REQUIRED WORK
All of the data beneath this instruction is to be transcribed word for word.

==*==

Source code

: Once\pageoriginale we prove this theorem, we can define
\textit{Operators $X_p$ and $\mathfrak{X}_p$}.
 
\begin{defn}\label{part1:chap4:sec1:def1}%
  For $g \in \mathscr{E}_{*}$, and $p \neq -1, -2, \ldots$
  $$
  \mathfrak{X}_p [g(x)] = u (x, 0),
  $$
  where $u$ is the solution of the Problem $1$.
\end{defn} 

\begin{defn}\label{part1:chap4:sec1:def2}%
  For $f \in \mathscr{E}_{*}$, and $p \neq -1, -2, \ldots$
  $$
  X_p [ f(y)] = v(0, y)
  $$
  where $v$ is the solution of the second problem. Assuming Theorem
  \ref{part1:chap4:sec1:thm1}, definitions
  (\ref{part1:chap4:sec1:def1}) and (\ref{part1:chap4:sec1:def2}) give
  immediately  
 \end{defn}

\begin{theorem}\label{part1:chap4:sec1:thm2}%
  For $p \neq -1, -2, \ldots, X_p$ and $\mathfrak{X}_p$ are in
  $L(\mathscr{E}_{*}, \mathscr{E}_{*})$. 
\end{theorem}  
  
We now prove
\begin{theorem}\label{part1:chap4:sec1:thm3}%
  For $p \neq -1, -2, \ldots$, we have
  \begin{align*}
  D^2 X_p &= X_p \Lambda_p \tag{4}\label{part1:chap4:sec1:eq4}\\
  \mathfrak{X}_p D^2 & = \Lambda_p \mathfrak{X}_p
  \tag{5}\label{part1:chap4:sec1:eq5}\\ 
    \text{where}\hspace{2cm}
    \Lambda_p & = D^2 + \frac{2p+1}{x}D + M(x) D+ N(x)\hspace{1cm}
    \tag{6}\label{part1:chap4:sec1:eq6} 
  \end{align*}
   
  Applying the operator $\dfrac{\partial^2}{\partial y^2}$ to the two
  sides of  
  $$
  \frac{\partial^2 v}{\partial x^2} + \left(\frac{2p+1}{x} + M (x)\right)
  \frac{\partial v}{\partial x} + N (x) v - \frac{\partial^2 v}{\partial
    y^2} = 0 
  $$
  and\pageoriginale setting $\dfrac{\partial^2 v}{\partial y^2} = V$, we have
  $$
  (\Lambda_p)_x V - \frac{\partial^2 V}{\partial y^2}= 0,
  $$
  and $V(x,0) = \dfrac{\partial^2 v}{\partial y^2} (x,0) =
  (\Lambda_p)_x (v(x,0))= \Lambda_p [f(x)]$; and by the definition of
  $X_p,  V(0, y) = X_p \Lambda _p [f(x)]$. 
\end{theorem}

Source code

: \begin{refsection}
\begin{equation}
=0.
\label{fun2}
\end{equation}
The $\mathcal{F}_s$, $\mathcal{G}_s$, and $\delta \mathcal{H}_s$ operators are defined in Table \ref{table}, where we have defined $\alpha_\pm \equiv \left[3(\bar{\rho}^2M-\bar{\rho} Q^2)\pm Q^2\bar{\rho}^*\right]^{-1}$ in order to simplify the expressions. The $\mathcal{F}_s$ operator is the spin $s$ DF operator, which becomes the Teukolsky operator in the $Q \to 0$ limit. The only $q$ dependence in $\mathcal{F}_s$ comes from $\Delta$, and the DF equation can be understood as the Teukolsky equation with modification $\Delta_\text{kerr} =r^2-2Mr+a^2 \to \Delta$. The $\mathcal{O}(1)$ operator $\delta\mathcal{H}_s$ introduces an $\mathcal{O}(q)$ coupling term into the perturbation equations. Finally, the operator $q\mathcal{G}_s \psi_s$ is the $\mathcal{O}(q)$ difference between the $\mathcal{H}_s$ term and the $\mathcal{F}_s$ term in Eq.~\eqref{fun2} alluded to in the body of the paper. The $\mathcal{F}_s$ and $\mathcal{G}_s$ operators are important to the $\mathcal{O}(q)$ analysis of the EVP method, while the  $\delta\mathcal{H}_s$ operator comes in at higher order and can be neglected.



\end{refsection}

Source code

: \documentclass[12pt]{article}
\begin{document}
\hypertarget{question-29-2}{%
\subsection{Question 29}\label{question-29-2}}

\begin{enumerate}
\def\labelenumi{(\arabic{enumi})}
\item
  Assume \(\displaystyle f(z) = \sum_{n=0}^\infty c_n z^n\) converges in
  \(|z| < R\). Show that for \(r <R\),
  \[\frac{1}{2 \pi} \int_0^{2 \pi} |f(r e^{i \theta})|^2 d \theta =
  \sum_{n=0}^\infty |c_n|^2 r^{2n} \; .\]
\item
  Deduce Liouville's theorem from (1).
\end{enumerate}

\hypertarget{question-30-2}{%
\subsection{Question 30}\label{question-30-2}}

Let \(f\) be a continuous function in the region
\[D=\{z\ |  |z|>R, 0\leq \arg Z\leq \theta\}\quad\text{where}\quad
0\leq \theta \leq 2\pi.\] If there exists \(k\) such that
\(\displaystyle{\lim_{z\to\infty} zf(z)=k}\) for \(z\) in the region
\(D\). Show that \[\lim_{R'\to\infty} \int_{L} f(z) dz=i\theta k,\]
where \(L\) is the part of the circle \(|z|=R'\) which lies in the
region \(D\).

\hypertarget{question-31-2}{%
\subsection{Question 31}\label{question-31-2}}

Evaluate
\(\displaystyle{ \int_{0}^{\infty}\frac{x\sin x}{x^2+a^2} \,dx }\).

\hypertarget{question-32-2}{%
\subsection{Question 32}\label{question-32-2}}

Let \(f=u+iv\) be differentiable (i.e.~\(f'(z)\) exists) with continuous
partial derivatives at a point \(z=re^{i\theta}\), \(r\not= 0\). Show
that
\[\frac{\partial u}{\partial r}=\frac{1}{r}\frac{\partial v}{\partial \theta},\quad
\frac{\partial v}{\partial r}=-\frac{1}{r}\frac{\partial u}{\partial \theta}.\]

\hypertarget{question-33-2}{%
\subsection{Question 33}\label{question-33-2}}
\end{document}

==*==

ANSWER SECTION
Source code

: Once\pageoriginale we prove this theorem, we can define
\textit{Operators $X_p$ and $\mathfrak{X}_p$}.
 
\begin{defn}\label{part1:chap4:sec1:def1}%
  For $g \in \mathscr{E}_{*}$, and $p \neq -1, -2, \ldots$
  $$
  \mathfrak{X}_p [g(x)] = u (x, 0),
  $$
  where $u$ is the solution of the Problem $1$.
\end{defn} 

\begin{defn}\label{part1:chap4:sec1:def2}%
  For $f \in \mathscr{E}_{*}$, and $p \neq -1, -2, \ldots$
  $$
  X_p [ f(y)] = v(0, y)
  $$
  where $v$ is the solution of the second problem. Assuming Theorem
  \ref{part1:chap4:sec1:thm1}, definitions
  (\ref{part1:chap4:sec1:def1}) and (\ref{part1:chap4:sec1:def2}) give
  immediately  
 \end{defn}

\begin{theorem}\label{part1:chap4:sec1:thm2}%
  For $p \neq -1, -2, \ldots, X_p$ and $\mathfrak{X}_p$ are in
  $L(\mathscr{E}_{*}, \mathscr{E}_{*})$. 
\end{theorem}  
  
We now prove
\begin{theorem}\label{part1:chap4:sec1:thm3}%
  For $p \neq -1, -2, \ldots$, we have
  \begin{align*}
  D^2 X_p &= X_p \Lambda_p \tag{4}\label{part1:chap4:sec1:eq4}\\
  \mathfrak{X}_p D^2 & = \Lambda_p \mathfrak{X}_p
  \tag{5}\label{part1:chap4:sec1:eq5}\\ 
    \text{where}\hspace{2cm}
    \Lambda_p & = D^2 + \frac{2p+1}{x}D + M(x) D+ N(x)\hspace{1cm}
    \tag{6}\label{part1:chap4:sec1:eq6} 
  \end{align*}
   
  Applying the operator $\dfrac{\partial^2}{\partial y^2}$ to the two
  sides of  
  $$
  \frac{\partial^2 v}{\partial x^2} + \left(\frac{2p+1}{x} + M (x)\right)
  \frac{\partial v}{\partial x} + N (x) v - \frac{\partial^2 v}{\partial
    y^2} = 0 
  $$
  and\pageoriginale setting $\dfrac{\partial^2 v}{\partial y^2} = V$, we have
  $$
  (\Lambda_p)_x V - \frac{\partial^2 V}{\partial y^2}= 0,
  $$
  and $V(x,0) = \dfrac{\partial^2 v}{\partial y^2} (x,0) =
  (\Lambda_p)_x (v(x,0))= \Lambda_p [f(x)]$; and by the definition of
  $X_p,  V(0, y) = X_p \Lambda _p [f(x)]$. 
\end{theorem}

Source code

: \begin{refsection}
\begin{equation}
=0.
\label{fun2}
\end{equation}
The $\mathcal{F}_s$, $\mathcal{G}_s$, and $\delta \mathcal{H}_s$ operators are defined in Table \ref{table}, where we have defined $\alpha_\pm \equiv \left[3(\bar{\rho}^2M-\bar{\rho} Q^2)\pm Q^2\bar{\rho}^*\right]^{-1}$ in order to simplify the expressions. The $\mathcal{F}_s$ operator is the spin $s$ DF operator, which becomes the Teukolsky operator in the $Q \to 0$ limit. The only $q$ dependence in $\mathcal{F}_s$ comes from $\Delta$, and the DF equation can be understood as the Teukolsky equation with modification $\Delta_\text{kerr} =r^2-2Mr+a^2 \to \Delta$. The $\mathcal{O}(1)$ operator $\delta\mathcal{H}_s$ introduces an $\mathcal{O}(q)$ coupling term into the perturbation equations. Finally, the operator $q\mathcal{G}_s \psi_s$ is the $\mathcal{O}(q)$ difference between the $\mathcal{H}_s$ term and the $\mathcal{F}_s$ term in Eq.~\eqref{fun2} alluded to in the body of the paper. The $\mathcal{F}_s$ and $\mathcal{G}_s$ operators are important to the $\mathcal{O}(q)$ analysis of the EVP method, while the  $\delta\mathcal{H}_s$ operator comes in at higher order and can be neglected.



\end{refsection}

Source code

: \documentclass[12pt]{article}
\begin{document}
\hypertarget{question-29-2}{%
\subsection{Question 29}\label{question-29-2}}

\begin{enumerate}
\def\labelenumi{(\arabic{enumi})}
\item
  Assume \(\displaystyle f(z) = \sum_{n=0}^\infty c_n z^n\) converges in
  \(|z| < R\). Show that for \(r <R\),
  \[\frac{1}{2 \pi} \int_0^{2 \pi} |f(r e^{i \theta})|^2 d \theta =
  \sum_{n=0}^\infty |c_n|^2 r^{2n} \; .\]
\item
  Deduce Liouville's theorem from (1).
\end{enumerate}

\hypertarget{question-30-2}{%
\subsection{Question 30}\label{question-30-2}}

Let \(f\) be a continuous function in the region
\[D=\{z\ |  |z|>R, 0\leq \arg Z\leq \theta\}\quad\text{where}\quad
0\leq \theta \leq 2\pi.\] If there exists \(k\) such that
\(\displaystyle{\lim_{z\to\infty} zf(z)=k}\) for \(z\) in the region
\(D\). Show that \[\lim_{R'\to\infty} \int_{L} f(z) dz=i\theta k,\]
where \(L\) is the part of the circle \(|z|=R'\) which lies in the
region \(D\).

\hypertarget{question-31-2}{%
\subsection{Question 31}\label{question-31-2}}

Evaluate
\(\displaystyle{ \int_{0}^{\infty}\frac{x\sin x}{x^2+a^2} \,dx }\).

\hypertarget{question-32-2}{%
\subsection{Question 32}\label{question-32-2}}

Let \(f=u+iv\) be differentiable (i.e.~\(f'(z)\) exists) with continuous
partial derivatives at a point \(z=re^{i\theta}\), \(r\not= 0\). Show
that
\[\frac{\partial u}{\partial r}=\frac{1}{r}\frac{\partial v}{\partial \theta},\quad
\frac{\partial v}{\partial r}=-\frac{1}{r}\frac{\partial u}{\partial \theta}.\]

\hypertarget{question-33-2}{%
\subsection{Question 33}\label{question-33-2}}
\end{document}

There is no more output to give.